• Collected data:
····················
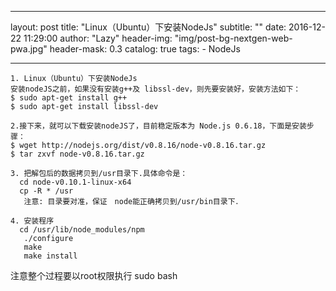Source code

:    ---
   layout:     post
   title:      "Linux（Ubuntu）下安装NodeJs"
   subtitle:   ""
   date:       2016-12-22 11:29:00
   author:     "Lazy"
   header-img: "img/post-bg-nextgen-web-pwa.jpg"
   header-mask: 0.3
   catalog:    true
   tags:
       - NodeJs

   ---





    1. Linux（Ubuntu）下安装NodeJs
    安装nodeJS之前，如果没有安装g++及 libssl-dev，则先要安装好，安装方法如下：
    $ sudo apt-get install g++
    $ sudo apt-get install libssl-dev

    2.接下来，就可以下载安装nodeJS了，目前稳定版本为 Node.js 0.6.18，下面是安装步骤：
    $ wget http://nodejs.org/dist/v0.8.16/node-v0.8.16.tar.gz
    $ tar zxvf node-v0.8.16.tar.gz

    3. 把解包后的数据拷贝到/usr目录下.具体命令是：
      cd node-v0.10.1-linux-x64
      cp -R * /usr
       注意: 目录要对准，保证　node能正确拷贝到/usr/bin目录下．

    4. 安装程序
      cd /usr/lib/node_modules/npm
       ./configure
       make
       make install

   注意整个过程要以root权限执行  sudo bash
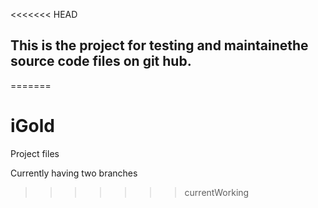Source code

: <<<<<<< HEAD
## This is the project for testing and maintainethe source code files on git hub.
=======
# iGold
Project files

Currently having two branches
>>>>>>> currentWorking

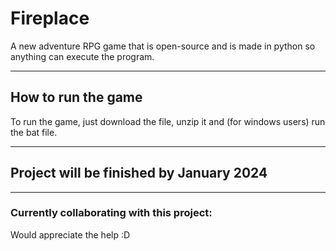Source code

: # Fireplace

A new adventure RPG game that is open-source and is made in python so anything can execute the program. 

---------------------------

## How to run the game

To run the game, just download the file, unzip it and (for windows users) run the bat file. 

---------

## Project will be finished by January 2024

---------


### Currently collaborating with this project:

Would appreciate the help :D
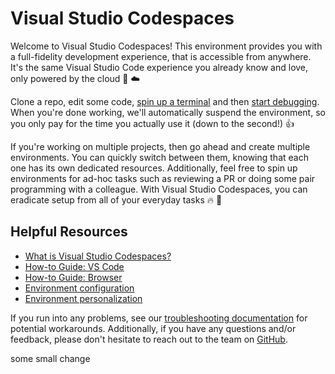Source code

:# Visual Studio Codespaces

Welcome to Visual Studio Codespaces! This environment provides you with a full-fidelity development experience, that is accessible from anywhere. It's the same Visual Studio Code experience you already know and love, only powered by the cloud 💙 ☁️

Clone a repo, edit some code, [spin up a terminal](https://docs.microsoft.com/en-us/visualstudio/online/how-to/vscode#using-the-integrated-terminal) and then [start debugging](https://docs.microsoft.com/en-us/visualstudio/online/how-to/vscode#port-forwarding). When you're done working, we'll automatically suspend the environment, so you only pay for the time you actually use it (down to the second!) 👍

If you're working on multiple projects, then go ahead and create multiple environments. You can quickly switch between them, knowing that each one has its own dedicated resources. Additionally, feel free to spin up environments for ad-hoc tasks such as reviewing a PR or doing some pair programming with a colleague. With Visual Studio Codespaces, you can eradicate setup from all of your everyday tasks 🔥 🙌

## Helpful Resources

* [What is Visual Studio Codespaces?](https://docs.microsoft.com/en-us/visualstudio/online/overview/what-is-vsonline)
* [How-to Guide: VS Code](https://docs.microsoft.com/en-us/visualstudio/online/how-to/vscode#install)
* [How-to Guide: Browser](https://docs.microsoft.com/en-us/visualstudio/online/how-to/browser#create-an-environment)
* [Environment configuration](https://docs.microsoft.com/en-us/visualstudio/online/reference/configuring)
* [Environment personalization](https://docs.microsoft.com/en-us/visualstudio/online/reference/personalizing)

If you run into any problems, see our [troubleshooting documentation](https://docs.microsoft.com/en-us/visualstudio/online/resources/troubleshooting) for potential workarounds. Additionally, if you have any questions and/or feedback, please don't hesitate to reach out to the team on [GitHub](https://github.com/microsoftdocs/vsonline).

some small change
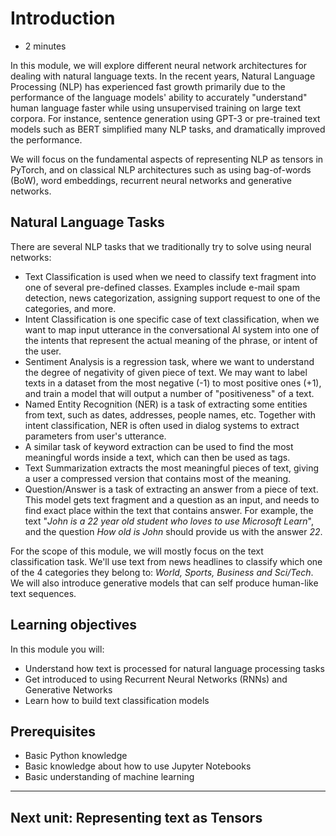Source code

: Introduction
============
-   2 minutes

In this module, we will explore different neural network architectures for dealing with natural language texts. In the recent years, Natural Language Processing (NLP) has experienced fast growth primarily due to the performance of the language models' ability to accurately "understand" human language faster while using unsupervised training on large text corpora. For instance, sentence generation using GPT-3 or pre-trained text models such as BERT simplified many NLP tasks, and dramatically improved the performance.

We will focus on the fundamental aspects of representing NLP as tensors in PyTorch, and on classical NLP architectures such as using bag-of-words (BoW), word embeddings, recurrent neural networks and generative networks.

Natural Language Tasks
----------------------

There are several NLP tasks that we traditionally try to solve using neural networks:

-   Text Classification is used when we need to classify text fragment into one of several pre-defined classes. Examples include e-mail spam detection, news categorization, assigning support request to one of the categories, and more.
-   Intent Classification is one specific case of text classification, when we want to map input utterance in the conversational AI system into one of the intents that represent the actual meaning of the phrase, or intent of the user.
-   Sentiment Analysis is a regression task, where we want to understand the degree of negativity of given piece of text. We may want to label texts in a dataset from the most negative (-1) to most positive ones (+1), and train a model that will output a number of "positiveness" of a text.
-   Named Entity Recognition (NER) is a task of extracting some entities from text, such as dates, addresses, people names, etc. Together with intent classification, NER is often used in dialog systems to extract parameters from user's utterance.
-   A similar task of keyword extraction can be used to find the most meaningful words inside a text, which can then be used as tags.
-   Text Summarization extracts the most meaningful pieces of text, giving a user a compressed version that contains most of the meaning.
-   Question/Answer is a task of extracting an answer from a piece of text. This model gets text fragment and a question as an input, and needs to find exact place within the text that contains answer. For example, the text "*John is a 22 year old student who loves to use Microsoft Learn*", and the question *How old is John* should provide us with the answer *22*.

For the scope of this module, we will mostly focus on the text classification task. We'll use text from news headlines to classify which one of the 4 categories they belong to: *World, Sports, Business and Sci/Tech*. We will also introduce generative models that can self produce human-like text sequences.

Learning objectives
-------------------

In this module you will:

-   Understand how text is processed for natural language processing tasks
-   Get introduced to using Recurrent Neural Networks (RNNs) and Generative Networks
-   Learn how to build text classification models

Prerequisites
-------------

-   Basic Python knowledge
-   Basic knowledge about how to use Jupyter Notebooks
-   Basic understanding of machine learning

* * * * *

Next unit: Representing text as Tensors
---------------------------------------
····················
• Instructions to follow: Say how many lines in the entries above contain the string "Ubuntu". Give the number by itself.

• Written reply: 2